Y’all probably wonder why I periodically go on vegan tirades, and the answer is this: Once, long ago, in a time far, far away, I was a vegan. Not just a vegan, though, but a self-righteous, self-obsessed, narcissistic vegan, the very epitome of every possible bad vegan stereotype, the vegan that gives the entire movement a bad name. Therefore, periodically my levels of lingering guilt bubble up to the point where I have to write a thing about vegans, by way of penance for my sins — and in the hopes of reaching those who used to be like me.
So today, disability and veganism. There are so many fascinating layers in how disability and veganism, and disabled people and vegans, interact. There’s a lot to delve into here, but the really important thing is this: Some vegans seem to almost relish harassing disabled people, who find it an incredible turnoff, and the result tends to be backlash. Which sucks, because disabled people are awesome, and the majority of vegans — some of whom are also disabled — are awesome, and they should be able to get along! But there are three little things that lie in the way.
1. Veganism and cure evangelism
Stop me if you’ve heard this one before, but have you considered going vegan? It will probably cure whatever is wrong with you — because you do want to be cured, right? Oh, it’s genetic? Well, you can still totally control it with diet. I mean, I don’t care what your doctor said, my friend was losing her eyesight until she went vegan and now she’s a sharpshooter with the Army. Eating vegan is just healthier for you, you know? You get all the nutrients you need, and you’ll lose weight, and have more energy, and you’ll just feel better — and you’ll be a better person, because you won’t be torturing animals!
Here’s the thing. Disabled people are routinely and constantly subjected to cure evangelism, no matter what their disability is and whether or not they want to cure it. Autistic? You should try crystals. Mentally ill? Did you know that gluten makes your brain melt into jello? Use a wheelchair for mobility? You should try yoga. And the thing is that some health conditions can benefit from dietary changes — some forms of diabetes being a classic example. But not all do (in fact, the vast majority cannot). And people with conditions that can be better managed with changes in their diet are probably already embarking on those changes in consultation with their care providers. Others have stumbled upon what does and does not work with them through sometimes painful trial and error. You are probably not the first person to suggest veganism.
Some people might actually be interested in talking about veganism — in which case, talk away! But maybe don’t suggest it if someone didn’t specifically ask for information?

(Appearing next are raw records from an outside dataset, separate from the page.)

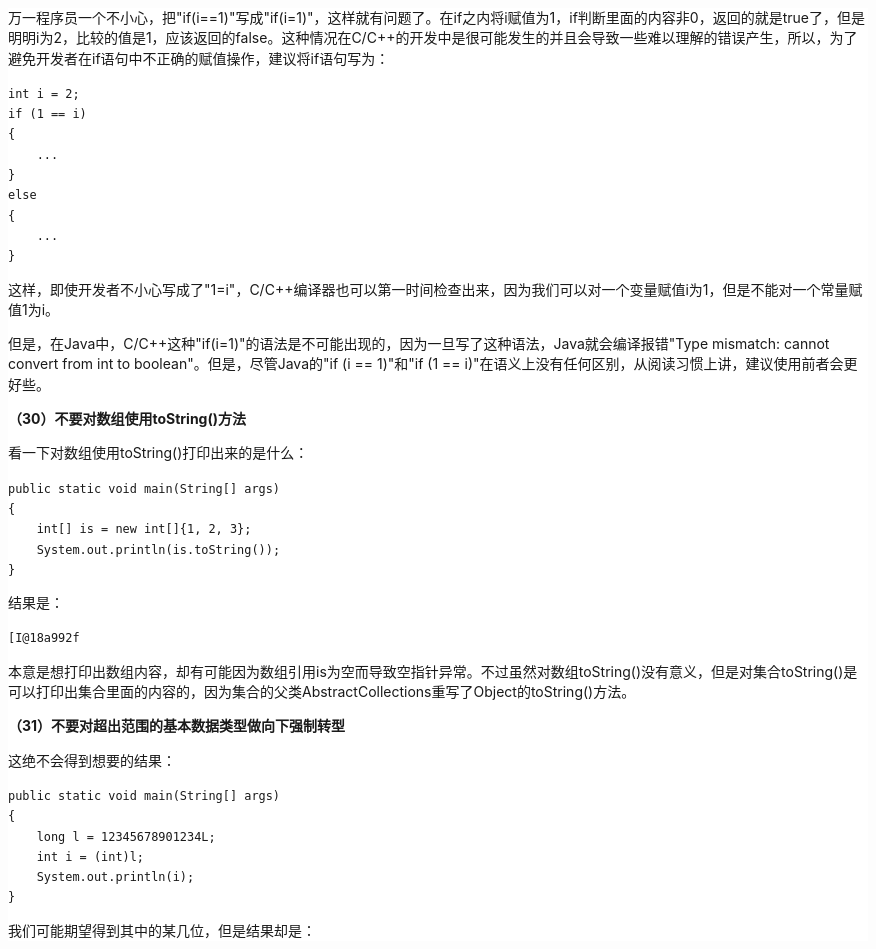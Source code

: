万一程序员一个不小心，把"if(i==1)"写成"if(i=1)"，这样就有问题了。在if之内将i赋值为1，if判断里面的内容非0，返回的就是true了，但是明明i为2，比较的值是1，应该返回的false。这种情况在C/C++的开发中是很可能发生的并且会导致一些难以理解的错误产生，所以，为了避免开发者在if语句中不正确的赋值操作，建议将if语句写为：


```
int i = 2;
if (1 == i)
{
    ...
}
else
{
    ...
}
```

这样，即使开发者不小心写成了"1=i"，C/C++编译器也可以第一时间检查出来，因为我们可以对一个变量赋值i为1，但是不能对一个常量赋值1为i。

但是，在Java中，C/C++这种"if(i=1)"的语法是不可能出现的，因为一旦写了这种语法，Java就会编译报错"Type mismatch: cannot convert from int to boolean"。但是，尽管Java的"if (i == 1)"和"if (1 == i)"在语义上没有任何区别，从阅读习惯上讲，建议使用前者会更好些。

**（30）不要对数组使用toString()方法**

看一下对数组使用toString()打印出来的是什么：


```
public static void main(String[] args)
{
    int[] is = new int[]{1, 2, 3};
    System.out.println(is.toString());
}
```

结果是：


```
[I@18a992f
```

本意是想打印出数组内容，却有可能因为数组引用is为空而导致空指针异常。不过虽然对数组toString()没有意义，但是对集合toString()是可以打印出集合里面的内容的，因为集合的父类AbstractCollections<E>重写了Object的toString()方法。

**（31）不要对超出范围的基本数据类型做向下强制转型**

这绝不会得到想要的结果：


```
public static void main(String[] args)
{
    long l = 12345678901234L;
    int i = (int)l;
    System.out.println(i);
}
```

我们可能期望得到其中的某几位，但是结果却是：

2. Veganism and energy levels
Vegan diets are hugely variable. When I was vegan, I ate a lot of vegetables, because I’m hella into vegetables. I ate some legumes, and some grains. I also made a lot of baked goods. People can make being vegan as hard or easy as they want, from making tons of fermented food to buying packaged fake meat to eating entirely fruit or whatever. There are lots of ways to approach veganism and you should use the way that is right for you.
However, some vegan diets are a lot of work, and involve things like lots of time, energy, and fine motor skills. These are things that are not accessible to all people in general, let alone all disabled people. For example, a full-time wheelchair user who lives in a house without an adapted kitchen is not going to find cooking very enjoyable, and can’t easily do many of the things that are ‘so simple,’ like maneuvering heavy pots of beans or massaging kale or whatever.
Disabled people need to budget their resources, not just financially but also energywise. The demands of a vegan diet can be too much, and pressuring people into it isn’t going to make them more receptive.
3. Veganism and personal health
I saved this one for last because it’s a meme I see coming up a lot lately. A vegan comments that someone should go vegan for XYZ reasons, a disabled person politely says thank you I am not interested, the vegan pushes, and the disabled person says they have health reasons that dictate their diets. The vegan response is that there’s no possible health reason that justifies eating animal products, you are making things up, your doctor is lying, this is nonsense. The disabled person screams silently into the abyss. Rinse, lather, repeat.
First of all, there actually are health reasons that make it difficult or impossible to eat a vegan diet. Those reasons? Are not your reasons to know, vegans. Not everyone wants to volunteer personal medical information, especially to someone who is being extremely hostile to them. Maybe someone has very unique and specific nutritional needs. Maybe someone has a sensory disability that severely limits what they can eat. Maybe…any number of other things.
You should never put a disabled person in the position of having to defend their dietary choices to you, period, let alone with a reference to their medical history, but that is the point where you should recognise that you are over the line and you need to step back. The correct response to ‘I cannot do this for health reasons’ is ‘I apologise for being so pushy, and please let me know if there’s any way I can support you.’
The thing is that most vegans are cool and fun people, many of who are super enthusiastic about plant products or really passionate about animals or both. Unfortunately, a pushy and unpleasant minority makes things difficult for everyone else. When you talk about veganism, think about the way you communicate and how you do it. If you’re on a mission to evangelise to people who didn’t ask for it, you are most definitely doing it wrong.